Project-level MCP config files (Claude Code, opencode — manual path)

If you'd rather not go through the launcher, both Claude Code and opencode support project-level MCP config files that merge with the developer's global config:

  • Claude Code reads .mcp.json at the project root. Local scope (claude mcp add --scope local …) overrides project scope.
  • opencode reads opencode.json at the project root (or any ancestor Git directory). Configs are merged in the order global → OPENCODE_CONFIG → project.

The schemas differ between the two, so a workspace supporting both ships both files. For multi-workspace work, edit the port numbers in each workspace's copy once to match its offset.

Example configuration

Below is a JSON-based configuration snippet in Claude Code's mcpServers schema, targeting ws0 (main), using mcp-remote to wrap HTTP-based servers. To target a different workspace, substitute the Penpot MCP and Serena MCP URLs with the ones for that workspace.

For clients using a different configuration format, extract the relevant information (server URLs or launch commands) and configure the servers appropriately, referring to your client's documentation.

{
  "mcpServers": {
    "penpot-ws0": {
      "command": "npx",
      "args": ["-y", "mcp-remote", "http://localhost:4401/mcp", "--allow-http" ]
    },
    "serena-ws0-devenv": {
      "command": "npx",
      "args": ["-y", "mcp-remote", "http://localhost:14181/mcp", "--allow-http"]
    },
    "playwright": {
      "command": "npx",
      "args": ["@playwright/mcp@latest", "--cdp-endpoint=http://127.0.0.1:9222"]
    }
  }
}

Penpot MCP Server

  • The URL above connects directly to the server in the DevEnv, which runs in single-user mode. You do not need to use the proxied URL or the user token that is provided by the Penpot UI.

Serena MCP Server

  • The matching Serena dashboard lives on the next port (14182 for ws0, 24182 for ws1, …) and is also printed by manage.sh on startup.

Working on Development Tasks

After having made the configuration changes, restart your AI client. The configured MCP servers should now be running and accessible to your client.

The agent's entrypoint for development is an activation of the penpot project with Serena.

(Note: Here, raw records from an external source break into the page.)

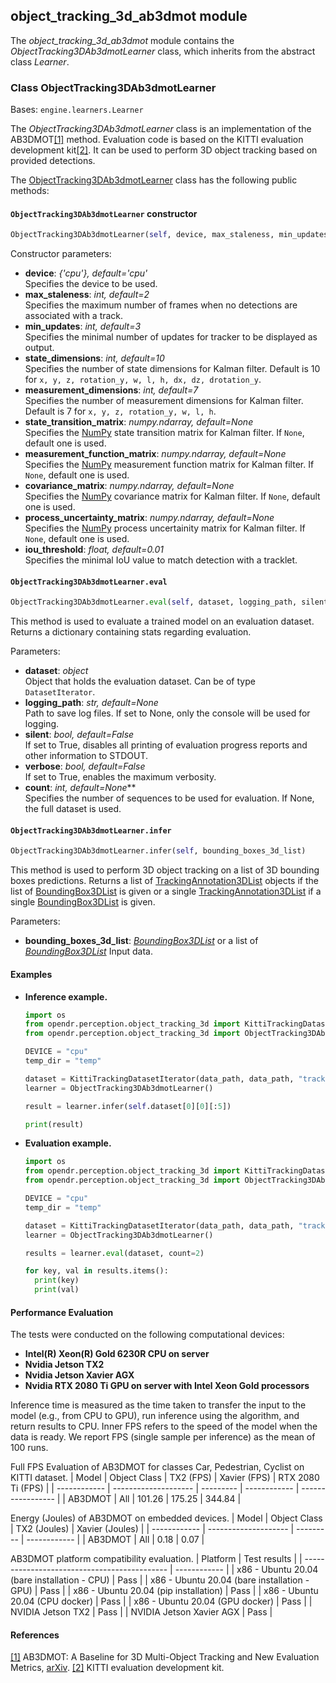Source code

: ## object_tracking_3d_ab3dmot module

The *object_tracking_3d_ab3dmot* module contains the *ObjectTracking3DAb3dmotLearner* class, which inherits from the abstract class *Learner*.

### Class ObjectTracking3DAb3dmotLearner
Bases: `engine.learners.Learner`

The *ObjectTracking3DAb3dmotLearner* class is an implementation of the AB3DMOT[[1]](#object-tracking-3d-1) method.
Evaluation code is based on the KITTI evaluation development kit[[2]](#object-tracking-3d-2).
It can be used to perform 3D object tracking based on provided detections.

The [ObjectTracking3DAb3dmotLearner](/src/opendr/perception/object_tracking_3d/ab3dmot/object_tracking_3d_ab3dmot_learner.py) class has the following public methods:

#### `ObjectTracking3DAb3dmotLearner` constructor
```python
ObjectTracking3DAb3dmotLearner(self, device, max_staleness, min_updates, state_dimensions, measurment_dimensions, state_transition_matrix, measurement_function_matrix, covariance_matrix, process_uncertainty_matrix, iou_threshold)
```

Constructor parameters:

- **device**: *{'cpu'}, default='cpu'*\
  Specifies the device to be used.
- **max_staleness**: *int, default=2*\
  Specifies the maximum number of frames when no detections are associated with a track.
- **min_updates**: *int, default=3*\
  Specifies the minimal number of updates for tracker to be displayed as output.
- **state_dimensions**: *int, default=10*\
  Specifies the number of state dimensions for Kalman filter. Default is 10 for `x, y, z, rotation_y, w, l, h, dx, dz, drotation_y`.
- **measurement_dimensions**: *int, default=7*\
  Specifies the number of measurement dimensions for Kalman filter. Default is 7 for `x, y, z, rotation_y, w, l, h`.
- **state_transition_matrix**: *numpy.ndarray, default=None*\
  Specifies the [NumPy](https://numpy.org) state transition matrix for Kalman filter. If `None`, default one is used.
- **measurement_function_matrix**: *numpy.ndarray, default=None*\
  Specifies the [NumPy](https://numpy.org) measurement function matrix for Kalman filter. If `None`, default one is used.
- **covariance_matrix**: *numpy.ndarray, default=None*\
  Specifies the [NumPy](https://numpy.org) covariance matrix for Kalman filter. If `None`, default one is used.
- **process_uncertainty_matrix**: *numpy.ndarray, default=None*\
  Specifies the [NumPy](https://numpy.org) process uncertainity matrix for Kalman filter. If `None`, default one is used.
- **iou_threshold**: *float, default=0.01*\
  Specifies the minimal IoU value to match detection with a tracklet.


#### `ObjectTracking3DAb3dmotLearner.eval`
```python
ObjectTracking3DAb3dmotLearner.eval(self, dataset, logging_path, silent, verbose, count)
```

This method is used to evaluate a trained model on an evaluation dataset.
Returns a dictionary containing stats regarding evaluation.

Parameters:

- **dataset**: *object*\
  Object that holds the evaluation dataset.
  Can be of type `DatasetIterator`.
- **logging_path**: *str, default=None*\
  Path to save log files. If set to None, only the console will be used for logging.
- **silent**: *bool, default=False*\
  If set to True, disables all printing of evaluation progress reports and other information to STDOUT.
- **verbose**: *bool, default=False*\
  If set to True, enables the maximum verbosity.
- **count**: *int, default=None***\
  Specifies the number of sequences to be used for evaluation. If None, the full dataset is used.


#### `ObjectTracking3DAb3dmotLearner.infer`
```python
ObjectTracking3DAb3dmotLearner.infer(self, bounding_boxes_3d_list)
```

This method is used to perform 3D object tracking on a list of 3D bounding boxes predictions.
Returns a list of [TrackingAnnotation3DList](/src/opendr/engine/target.py#L873) objects if the list of [BoundingBox3DList](/src/opendr/engine/target.py#L979) is given or a single [TrackingAnnotation3DList](/src/opendr/engine/target.py#L873) if a single [BoundingBox3DList](/src/opendr/engine/target.py#L979) is given.

Parameters:
- **bounding_boxes_3d_list**: *[BoundingBox3DList](/src/opendr/engine/target.py#L979)* or a list of *[BoundingBox3DList](/src/opendr/engine/target.py#L979)*
  Input data.


#### Examples

* **Inference example.**
  ```python
  import os
  from opendr.perception.object_tracking_3d import KittiTrackingDatasetIterator
  from opendr.perception.object_tracking_3d import ObjectTracking3DAb3dmotLearner

  DEVICE = "cpu"
  temp_dir = "temp"

  dataset = KittiTrackingDatasetIterator(data_path, data_path, "tracking")
  learner = ObjectTracking3DAb3dmotLearner()

  result = learner.infer(self.dataset[0][0][:5])

  print(result)

  ```

* **Evaluation example.**
  ```python
  import os
  from opendr.perception.object_tracking_3d import KittiTrackingDatasetIterator
  from opendr.perception.object_tracking_3d import ObjectTracking3DAb3dmotLearner

  DEVICE = "cpu"
  temp_dir = "temp"

  dataset = KittiTrackingDatasetIterator(data_path, data_path, "tracking")
  learner = ObjectTracking3DAb3dmotLearner()

  results = learner.eval(dataset, count=2)

  for key, val in results.items():
    print(key)
    print(val)

  ```

#### Performance Evaluation

The tests were conducted on the following computational devices:
- **Intel(R) Xeon(R) Gold 6230R CPU on server**
- **Nvidia Jetson TX2**
- **Nvidia Jetson Xavier AGX**
- **Nvidia RTX 2080 Ti GPU on server with Intel Xeon Gold processors**

Inference time is measured as the time taken to transfer the input to the model (e.g., from CPU to GPU), run inference using the algorithm, and return results to CPU. Inner FPS refers to the speed of the model when the data is ready. We report FPS (single sample per inference) as the mean of 100 runs.

Full FPS Evaluation of AB3DMOT for classes Car, Pedestrian, Cyclist on KITTI dataset.
| Model        | Object Class         | TX2 (FPS) | Xavier (FPS) | RTX 2080 Ti (FPS) |
| ------------ | -------------------- | --------- | ------------ | ----------------- |
| AB3DMOT      | All                  | 101.26    | 175.25       | 344.84            |

Energy (Joules) of AB3DMOT on embedded devices. 
| Model        | Object Class         | TX2 (Joules) | Xavier (Joules) |
| ------------ | -------------------- | --------- | ------------ |
| AB3DMOT      | All                  | 0.18      | 0.07         |

AB3DMOT platform compatibility evaluation.
| Platform                                     | Test results |
| -------------------------------------------- | ------------ |
| x86 - Ubuntu 20.04 (bare installation - CPU) | Pass         |
| x86 - Ubuntu 20.04 (bare installation - GPU) | Pass         |
| x86 - Ubuntu 20.04 (pip installation)        | Pass         |
| x86 - Ubuntu 20.04 (CPU docker)              | Pass         |
| x86 - Ubuntu 20.04 (GPU docker)              | Pass         |
| NVIDIA Jetson TX2                            | Pass         |
| NVIDIA Jetson Xavier AGX                     | Pass         |



#### References
<a name="#object-tracking-3d-1" href="https://arxiv.org/abs/2008.08063">[1]</a> AB3DMOT: A Baseline for 3D Multi-Object Tracking and New Evaluation Metrics,
[arXiv](https://arxiv.org/abs/2008.08063).
<a name="#object-tracking-3d-2" href="http://www.cvlibs.net/datasets/kitti/eval_tracking.php">[2]</a> KITTI evaluation development kit.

Start by instructing your agent as follows,

Activate project penpot.

and it should retrieve fundamental project information, expecting further instructions on what to do.

Always start your first prompt with these activation instructions, as this bootstraps the agent's context.

Checking MCP Server Operability

To check if all integrations are working correctly, you can perform a series of tests.

  1. Open Penpot in the debugging-enabled browser and open a design file.

  2. Ask the agent to activate the project (Serena project activation):

    Activate project penpot.

  3. Penpot MCP

    • Checking the connection to the Penpot frontend:

      Get an overview of the current page in Penpot by using the execute_code tool.

    • Checking the ClojureScript REPL:

      Use the cljs_repl tool to check whether the Penpot frontend has crashed.

  4. Serena MCP

    • Checking Serena's symbolic tools:

      Use the find_symbol tool to find function locate-shape (cljs) and class PenpotMcpServer (ts)

  • Playwright MCP
    • Checking the connection to the browser:

      Use Playwright MCP server to find the Penpot browser tab.